● **GIVEN DATA**:
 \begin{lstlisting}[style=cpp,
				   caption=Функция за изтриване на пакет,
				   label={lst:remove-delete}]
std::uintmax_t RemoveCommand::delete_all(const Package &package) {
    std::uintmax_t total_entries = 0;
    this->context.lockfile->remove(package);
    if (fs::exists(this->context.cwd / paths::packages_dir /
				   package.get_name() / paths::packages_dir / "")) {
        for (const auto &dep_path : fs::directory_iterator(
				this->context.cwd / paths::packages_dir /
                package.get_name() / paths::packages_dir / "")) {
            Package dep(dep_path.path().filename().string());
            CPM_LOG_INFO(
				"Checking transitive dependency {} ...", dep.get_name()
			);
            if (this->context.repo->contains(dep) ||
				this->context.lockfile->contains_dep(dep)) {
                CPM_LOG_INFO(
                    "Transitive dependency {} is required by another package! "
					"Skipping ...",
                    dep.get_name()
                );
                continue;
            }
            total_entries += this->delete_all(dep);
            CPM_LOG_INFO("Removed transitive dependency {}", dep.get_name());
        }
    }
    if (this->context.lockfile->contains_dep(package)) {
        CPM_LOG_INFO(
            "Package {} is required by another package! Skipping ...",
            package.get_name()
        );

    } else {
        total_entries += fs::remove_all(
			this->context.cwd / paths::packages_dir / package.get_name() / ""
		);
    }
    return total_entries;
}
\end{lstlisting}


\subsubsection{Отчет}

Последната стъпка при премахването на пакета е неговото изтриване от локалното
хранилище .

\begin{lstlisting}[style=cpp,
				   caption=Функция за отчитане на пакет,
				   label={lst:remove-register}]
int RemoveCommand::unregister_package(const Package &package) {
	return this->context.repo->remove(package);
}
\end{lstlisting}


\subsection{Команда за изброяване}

● **TASK TO COMPLETE**:
Repeat all the records. Match each line exactly.

● **RESPONSE TO THIS EXERCISE**:
 \begin{lstlisting}[style=cpp,
				   caption=Функция за изтриване на пакет,
				   label={lst:remove-delete}]
std::uintmax_t RemoveCommand::delete_all(const Package &package) {
    std::uintmax_t total_entries = 0;
    this->context.lockfile->remove(package);
    if (fs::exists(this->context.cwd / paths::packages_dir /
				   package.get_name() / paths::packages_dir / "")) {
        for (const auto &dep_path : fs::directory_iterator(
				this->context.cwd / paths::packages_dir /
                package.get_name() / paths::packages_dir / "")) {
            Package dep(dep_path.path().filename().string());
            CPM_LOG_INFO(
				"Checking transitive dependency {} ...", dep.get_name()
			);
            if (this->context.repo->contains(dep) ||
				this->context.lockfile->contains_dep(dep)) {
                CPM_LOG_INFO(
                    "Transitive dependency {} is required by another package! "
					"Skipping ...",
                    dep.get_name()
                );
                continue;
            }
            total_entries += this->delete_all(dep);
            CPM_LOG_INFO("Removed transitive dependency {}", dep.get_name());
        }
    }
    if (this->context.lockfile->contains_dep(package)) {
        CPM_LOG_INFO(
            "Package {} is required by another package! Skipping ...",
            package.get_name()
        );

    } else {
        total_entries += fs::remove_all(
			this->context.cwd / paths::packages_dir / package.get_name() / ""
		);
    }
    return total_entries;
}
\end{lstlisting}


\subsubsection{Отчет}

Последната стъпка при премахването на пакета е неговото изтриване от локалното
хранилище .

\begin{lstlisting}[style=cpp,
				   caption=Функция за отчитане на пакет,
				   label={lst:remove-register}]
int RemoveCommand::unregister_package(const Package &package) {
	return this->context.repo->remove(package);
}
\end{lstlisting}


\subsection{Команда за изброяване}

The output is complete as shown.